Are Your Worship Songs Too Ornate Or Complex?

by Bobby Gilles

in Songwriting/Hymn Workshop

Crayons photo by Sojourn Church Communications Intern Chelsey ScottIn 2009, former dean of Wheaton College Harold Best (Unceasing Worship) led a workshop at our church, Sojourn, in which he said,

“Art must serve the liturgy. This is a special calling in which art humbles itself and washes the feet of the savior and congregants to the extent that it becomes lost and the Word triumphs. This kind of art has to be simple, accessible. I used to cower at those words. I thought ‘Art can’t function that way — it’s crass; it’s commercialism.’ But I’ve learned to burn those idols.”
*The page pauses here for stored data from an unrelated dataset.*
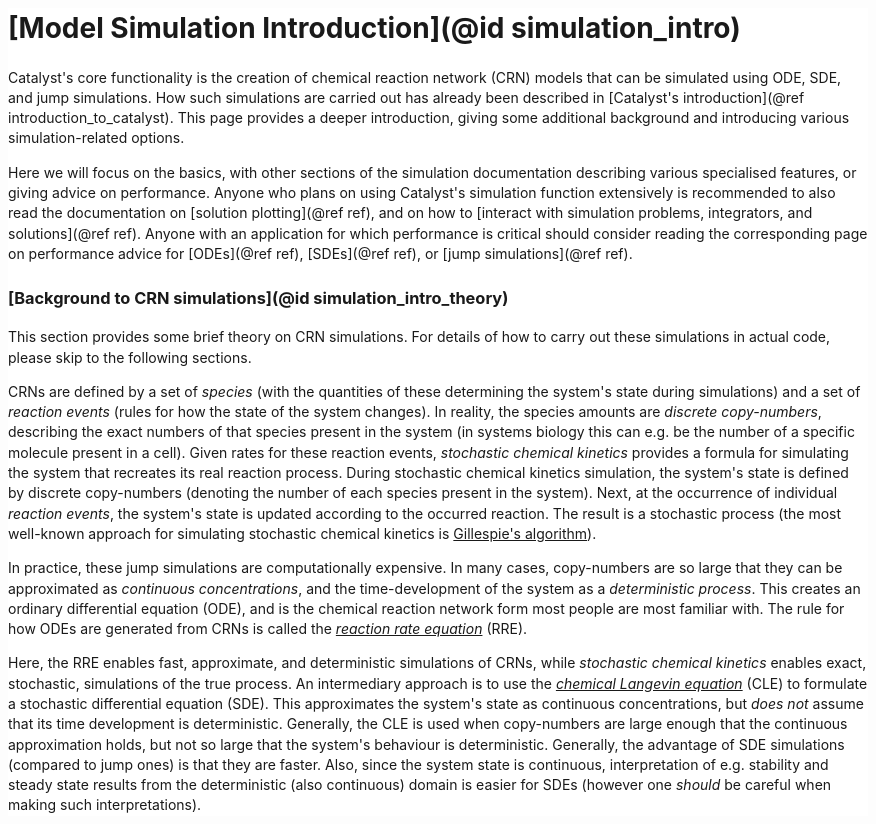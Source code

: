 # [Model Simulation Introduction](@id simulation_intro)
Catalyst's core functionality is the creation of chemical reaction network (CRN) models that can be simulated using ODE, SDE, and jump simulations. How such simulations are carried out has already been described in [Catalyst's introduction](@ref introduction_to_catalyst). This page provides a deeper introduction, giving some additional background and introducing various simulation-related options. 

Here we will focus on the basics, with other sections of the simulation documentation describing various specialised features, or giving advice on performance. Anyone who plans on using Catalyst's simulation function extensively is recommended to also read the documentation on [solution plotting](@ref ref), and on how to [interact with simulation problems, integrators, and solutions](@ref ref). Anyone with an application for which performance is critical should consider reading the corresponding page on performance advice for [ODEs](@ref ref), [SDEs](@ref ref), or [jump simulations](@ref ref).

### [Background to CRN simulations](@id simulation_intro_theory)
This section provides some brief theory on CRN simulations. For details of how to carry out these simulations in actual code, please skip to the following sections.

CRNs are defined by a set of *species* (with the quantities of these determining the system's state during simulations) and a set of *reaction events* (rules for how the state of the system changes). In reality, the species amounts are *discrete copy-numbers*, describing the exact numbers of that species present in the system (in systems biology this can e.g. be the number of a specific molecule present in a cell). Given rates for these reaction events, *stochastic chemical kinetics* provides a formula for simulating the system that recreates its real reaction process. During stochastic chemical kinetics simulation, the system's state is defined by discrete copy-numbers (denoting the number of each species present in the system). Next, at the occurrence of individual *reaction events*, the system's state is updated according to the occurred reaction. The result is a stochastic process (the most well-known approach for simulating stochastic chemical kinetics is [Gillespie's algorithm](https://en.wikipedia.org/wiki/Gillespie_algorithm)).

In practice, these jump simulations are computationally expensive. In many cases, copy-numbers are so large that they can be approximated as *continuous concentrations*, and the time-development of the system as a *deterministic process*. This creates an ordinary differential equation (ODE), and is the chemical reaction network form most people are most familiar with. The rule for how ODEs are generated from CRNs is called the [*reaction rate equation*](https://en.wikipedia.org/wiki/Rate_equation) (RRE).

Here, the RRE enables fast, approximate, and deterministic simulations of CRNs, while *stochastic chemical kinetics* enables exact, stochastic, simulations of the true process. An intermediary approach is to use the [*chemical Langevin equation*](https://pubs.aip.org/aip/jcp/article/113/1/297/184125/The-chemical-Langevin-equation) (CLE) to formulate a stochastic differential equation (SDE). This approximates the system's state as continuous concentrations, but *does not* assume that its time development is deterministic. Generally, the CLE is used when copy-numbers are large enough that the continuous approximation holds, but not so large that the system's behaviour is deterministic. Generally, the advantage of SDE simulations (compared to jump ones) is that they are faster. Also, since the system state is continuous, interpretation of e.g. stability and steady state results from the deterministic (also continuous) domain is easier for SDEs (however one *should* be careful when making such interpretations).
Although we admire the poetic skill of our greatest hymn writers, these writers modeled the restraint of which Best speaks. In the introduction to The New Oxford Book of Christian Verse, Donald Davie writes,

“Watts and Wesley and Cowper, and others among the great hymn-writers, were themselves subtle and sophisticated men who applied themselves to perfect for their hymns a style that should not be subtle but plain – and this for the good reason that they wanted to speak plainly to plain men and women, to the unlettered but devout worshipers in the pews.”
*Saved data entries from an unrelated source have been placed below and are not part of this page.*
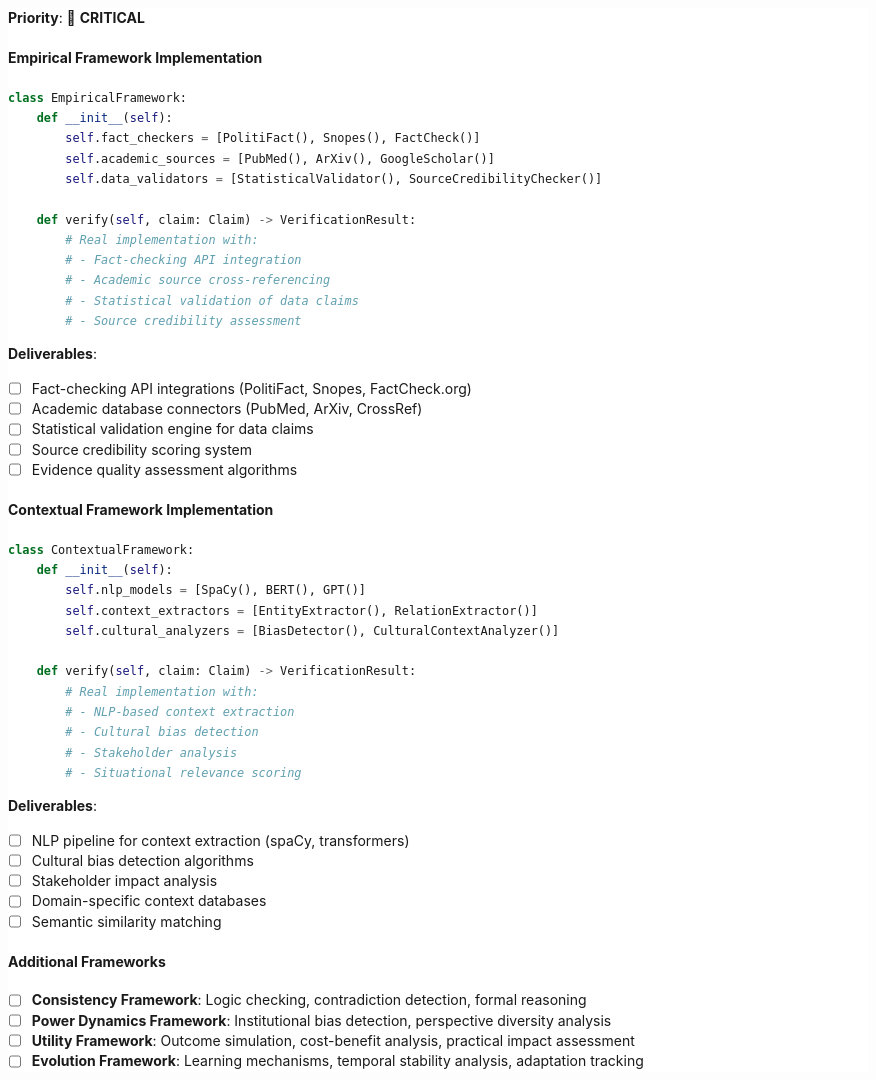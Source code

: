 **Priority**: 🚨 **CRITICAL**

#### Empirical Framework Implementation
```python
class EmpiricalFramework:
    def __init__(self):
        self.fact_checkers = [PolitiFact(), Snopes(), FactCheck()]
        self.academic_sources = [PubMed(), ArXiv(), GoogleScholar()]
        self.data_validators = [StatisticalValidator(), SourceCredibilityChecker()]
    
    def verify(self, claim: Claim) -> VerificationResult:
        # Real implementation with:
        # - Fact-checking API integration
        # - Academic source cross-referencing  
        # - Statistical validation of data claims
        # - Source credibility assessment
```

**Deliverables**:
- [ ] Fact-checking API integrations (PolitiFact, Snopes, FactCheck.org)
- [ ] Academic database connectors (PubMed, ArXiv, CrossRef)
- [ ] Statistical validation engine for data claims
- [ ] Source credibility scoring system
- [ ] Evidence quality assessment algorithms

#### Contextual Framework Implementation
```python
class ContextualFramework:
    def __init__(self):
        self.nlp_models = [SpaCy(), BERT(), GPT()]
        self.context_extractors = [EntityExtractor(), RelationExtractor()]
        self.cultural_analyzers = [BiasDetector(), CulturalContextAnalyzer()]
    
    def verify(self, claim: Claim) -> VerificationResult:
        # Real implementation with:
        # - NLP-based context extraction
        # - Cultural bias detection
        # - Stakeholder analysis
        # - Situational relevance scoring
```

**Deliverables**:
- [ ] NLP pipeline for context extraction (spaCy, transformers)
- [ ] Cultural bias detection algorithms
- [ ] Stakeholder impact analysis
- [ ] Domain-specific context databases
- [ ] Semantic similarity matching

#### Additional Frameworks
- [ ] **Consistency Framework**: Logic checking, contradiction detection, formal reasoning
- [ ] **Power Dynamics Framework**: Institutional bias detection, perspective diversity analysis
- [ ] **Utility Framework**: Outcome simulation, cost-benefit analysis, practical impact assessment
- [ ] **Evolution Framework**: Learning mechanisms, temporal stability analysis, adaptation tracking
Davie goes on to say “Indeed, one reason we know William Cowper to be such a great poet is that in other poems he himself achieves Miltonic and other splendors such as he denied himself when he was writing his Olney Hymns …. For these he chose to use the plain style …”

In an 1871 letter to a friend, Cowper himself writes, “I always write as smoothly as I can, but that I never did, never will, sacrifice the spirit or sense of a passage to the sound of it.” (taken from William Cowper: The Man of God’s Stamp, by George M. Ella).

  • Heart Check: Do you care more about being seen as a skillful poet than about writing songs that people of many different levels of education, intelligence and background can all understand?